◆ **Required action**:
Scan the entries for lines with the word "mathbb", then copy those lines.

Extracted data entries
---+---

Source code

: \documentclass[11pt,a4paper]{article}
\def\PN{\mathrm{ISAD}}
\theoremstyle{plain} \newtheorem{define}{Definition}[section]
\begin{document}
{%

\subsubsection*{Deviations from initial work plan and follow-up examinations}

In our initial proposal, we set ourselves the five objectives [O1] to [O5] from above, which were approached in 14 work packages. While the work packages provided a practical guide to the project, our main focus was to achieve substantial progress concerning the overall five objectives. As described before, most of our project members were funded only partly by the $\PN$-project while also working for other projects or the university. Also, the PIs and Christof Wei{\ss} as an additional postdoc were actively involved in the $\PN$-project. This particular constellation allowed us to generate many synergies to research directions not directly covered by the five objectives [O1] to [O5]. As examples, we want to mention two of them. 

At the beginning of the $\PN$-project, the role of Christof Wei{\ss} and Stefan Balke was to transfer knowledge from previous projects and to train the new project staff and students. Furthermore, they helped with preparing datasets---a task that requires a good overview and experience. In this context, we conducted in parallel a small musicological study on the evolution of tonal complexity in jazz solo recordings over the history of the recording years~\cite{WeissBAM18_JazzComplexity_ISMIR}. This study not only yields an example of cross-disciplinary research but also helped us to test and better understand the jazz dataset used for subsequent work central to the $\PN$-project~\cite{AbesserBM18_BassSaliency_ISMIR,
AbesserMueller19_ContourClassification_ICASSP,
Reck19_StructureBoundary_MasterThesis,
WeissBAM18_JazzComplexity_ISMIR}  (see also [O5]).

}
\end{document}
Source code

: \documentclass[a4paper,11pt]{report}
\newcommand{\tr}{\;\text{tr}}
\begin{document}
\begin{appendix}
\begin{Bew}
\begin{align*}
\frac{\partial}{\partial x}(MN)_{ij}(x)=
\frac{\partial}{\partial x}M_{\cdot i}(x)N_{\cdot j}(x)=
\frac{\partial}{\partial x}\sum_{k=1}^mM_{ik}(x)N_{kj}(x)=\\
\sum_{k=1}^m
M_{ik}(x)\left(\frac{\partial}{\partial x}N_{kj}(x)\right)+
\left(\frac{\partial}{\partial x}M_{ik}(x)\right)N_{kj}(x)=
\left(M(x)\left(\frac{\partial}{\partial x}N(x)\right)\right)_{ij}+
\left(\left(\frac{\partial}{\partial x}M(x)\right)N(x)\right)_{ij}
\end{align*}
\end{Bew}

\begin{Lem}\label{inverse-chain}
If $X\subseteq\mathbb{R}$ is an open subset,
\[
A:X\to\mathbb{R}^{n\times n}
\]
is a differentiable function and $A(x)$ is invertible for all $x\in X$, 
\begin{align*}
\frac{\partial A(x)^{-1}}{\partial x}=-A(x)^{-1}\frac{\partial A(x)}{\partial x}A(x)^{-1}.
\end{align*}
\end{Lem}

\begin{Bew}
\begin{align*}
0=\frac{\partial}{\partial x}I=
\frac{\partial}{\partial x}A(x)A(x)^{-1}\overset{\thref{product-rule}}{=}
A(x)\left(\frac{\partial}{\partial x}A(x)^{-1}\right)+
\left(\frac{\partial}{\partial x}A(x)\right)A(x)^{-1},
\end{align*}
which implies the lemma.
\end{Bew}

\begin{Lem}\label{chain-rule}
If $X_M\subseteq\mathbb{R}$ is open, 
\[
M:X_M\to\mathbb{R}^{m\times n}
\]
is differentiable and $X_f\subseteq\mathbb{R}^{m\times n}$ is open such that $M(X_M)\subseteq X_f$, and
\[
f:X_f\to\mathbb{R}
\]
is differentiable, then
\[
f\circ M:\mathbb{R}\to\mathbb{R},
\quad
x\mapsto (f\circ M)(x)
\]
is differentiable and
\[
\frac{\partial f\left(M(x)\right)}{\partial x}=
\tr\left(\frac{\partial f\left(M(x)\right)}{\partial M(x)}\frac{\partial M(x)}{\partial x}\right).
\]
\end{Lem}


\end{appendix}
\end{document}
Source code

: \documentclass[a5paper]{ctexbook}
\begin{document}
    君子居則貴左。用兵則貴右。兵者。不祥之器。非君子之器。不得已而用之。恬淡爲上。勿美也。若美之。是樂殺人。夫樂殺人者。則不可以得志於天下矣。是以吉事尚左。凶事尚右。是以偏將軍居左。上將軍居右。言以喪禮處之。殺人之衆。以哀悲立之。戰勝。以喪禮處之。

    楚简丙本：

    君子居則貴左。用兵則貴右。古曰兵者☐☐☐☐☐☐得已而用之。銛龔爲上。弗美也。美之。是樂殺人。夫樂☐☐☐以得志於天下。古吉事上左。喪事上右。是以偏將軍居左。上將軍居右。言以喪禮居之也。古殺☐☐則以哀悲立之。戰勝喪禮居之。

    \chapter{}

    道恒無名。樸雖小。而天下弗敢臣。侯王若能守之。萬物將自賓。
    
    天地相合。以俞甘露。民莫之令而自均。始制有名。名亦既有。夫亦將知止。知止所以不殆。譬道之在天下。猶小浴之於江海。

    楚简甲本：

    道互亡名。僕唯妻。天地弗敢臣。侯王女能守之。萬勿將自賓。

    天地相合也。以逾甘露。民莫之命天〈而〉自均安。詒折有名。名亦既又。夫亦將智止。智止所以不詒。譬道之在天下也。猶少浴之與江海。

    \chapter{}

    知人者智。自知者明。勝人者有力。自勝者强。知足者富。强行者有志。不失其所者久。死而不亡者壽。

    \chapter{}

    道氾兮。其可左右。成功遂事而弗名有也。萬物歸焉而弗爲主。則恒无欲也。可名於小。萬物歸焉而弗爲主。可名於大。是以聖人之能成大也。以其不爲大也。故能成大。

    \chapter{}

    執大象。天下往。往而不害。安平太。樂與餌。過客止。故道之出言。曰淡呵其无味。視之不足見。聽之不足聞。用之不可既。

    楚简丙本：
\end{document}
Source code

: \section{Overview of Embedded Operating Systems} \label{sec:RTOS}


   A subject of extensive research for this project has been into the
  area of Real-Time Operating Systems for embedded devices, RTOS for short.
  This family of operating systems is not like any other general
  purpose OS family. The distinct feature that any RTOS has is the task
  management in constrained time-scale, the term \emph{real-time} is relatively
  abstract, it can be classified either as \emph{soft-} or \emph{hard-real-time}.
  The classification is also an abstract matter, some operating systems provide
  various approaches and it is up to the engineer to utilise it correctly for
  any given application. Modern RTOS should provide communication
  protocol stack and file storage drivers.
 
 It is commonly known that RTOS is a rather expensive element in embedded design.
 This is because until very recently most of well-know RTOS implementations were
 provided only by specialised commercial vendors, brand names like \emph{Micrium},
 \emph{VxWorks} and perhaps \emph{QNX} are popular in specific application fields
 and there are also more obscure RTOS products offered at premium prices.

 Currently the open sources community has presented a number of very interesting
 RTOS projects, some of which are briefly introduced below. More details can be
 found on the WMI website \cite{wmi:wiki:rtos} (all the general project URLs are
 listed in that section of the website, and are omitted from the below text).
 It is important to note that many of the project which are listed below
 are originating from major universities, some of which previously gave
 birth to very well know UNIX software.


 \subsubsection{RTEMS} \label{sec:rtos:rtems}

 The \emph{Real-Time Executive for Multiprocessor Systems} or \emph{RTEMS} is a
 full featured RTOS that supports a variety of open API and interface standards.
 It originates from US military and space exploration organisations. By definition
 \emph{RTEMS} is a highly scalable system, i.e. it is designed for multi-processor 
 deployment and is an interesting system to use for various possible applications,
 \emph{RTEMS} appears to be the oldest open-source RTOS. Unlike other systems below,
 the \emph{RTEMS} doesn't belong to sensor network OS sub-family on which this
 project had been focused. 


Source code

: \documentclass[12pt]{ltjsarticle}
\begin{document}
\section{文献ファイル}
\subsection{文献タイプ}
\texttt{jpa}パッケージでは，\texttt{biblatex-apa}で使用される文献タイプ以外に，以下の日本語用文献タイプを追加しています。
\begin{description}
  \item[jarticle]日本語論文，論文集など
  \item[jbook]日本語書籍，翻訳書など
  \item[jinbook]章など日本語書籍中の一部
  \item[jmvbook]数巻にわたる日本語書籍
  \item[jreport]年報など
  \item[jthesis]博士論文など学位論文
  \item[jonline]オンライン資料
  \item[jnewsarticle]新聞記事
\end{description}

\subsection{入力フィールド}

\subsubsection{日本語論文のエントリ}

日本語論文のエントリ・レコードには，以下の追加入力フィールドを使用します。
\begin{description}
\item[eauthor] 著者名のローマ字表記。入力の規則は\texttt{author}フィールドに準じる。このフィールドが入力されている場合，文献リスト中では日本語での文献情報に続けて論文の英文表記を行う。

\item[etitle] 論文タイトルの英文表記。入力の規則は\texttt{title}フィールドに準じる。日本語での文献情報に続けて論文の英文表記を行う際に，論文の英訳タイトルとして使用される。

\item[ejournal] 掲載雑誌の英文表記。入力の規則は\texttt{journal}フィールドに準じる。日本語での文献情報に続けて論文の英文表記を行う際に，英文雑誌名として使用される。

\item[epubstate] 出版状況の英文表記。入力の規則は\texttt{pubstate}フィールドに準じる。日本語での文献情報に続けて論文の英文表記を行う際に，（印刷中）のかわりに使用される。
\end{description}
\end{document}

---+---

◆ **Answer to the problem**:
If $X\subseteq\mathbb{R}$ is an open subset,
A:X\to\mathbb{R}^{n\times n}
If $X_M\subseteq\mathbb{R}$ is open, 
M:X_M\to\mathbb{R}^{m\times n}
is differentiable and $X_f\subseteq\mathbb{R}^{m\times n}$ is open such that $M(X_M)\subseteq X_f$, and
f:X_f\to\mathbb{R}
f\circ M:\mathbb{R}\to\mathbb{R},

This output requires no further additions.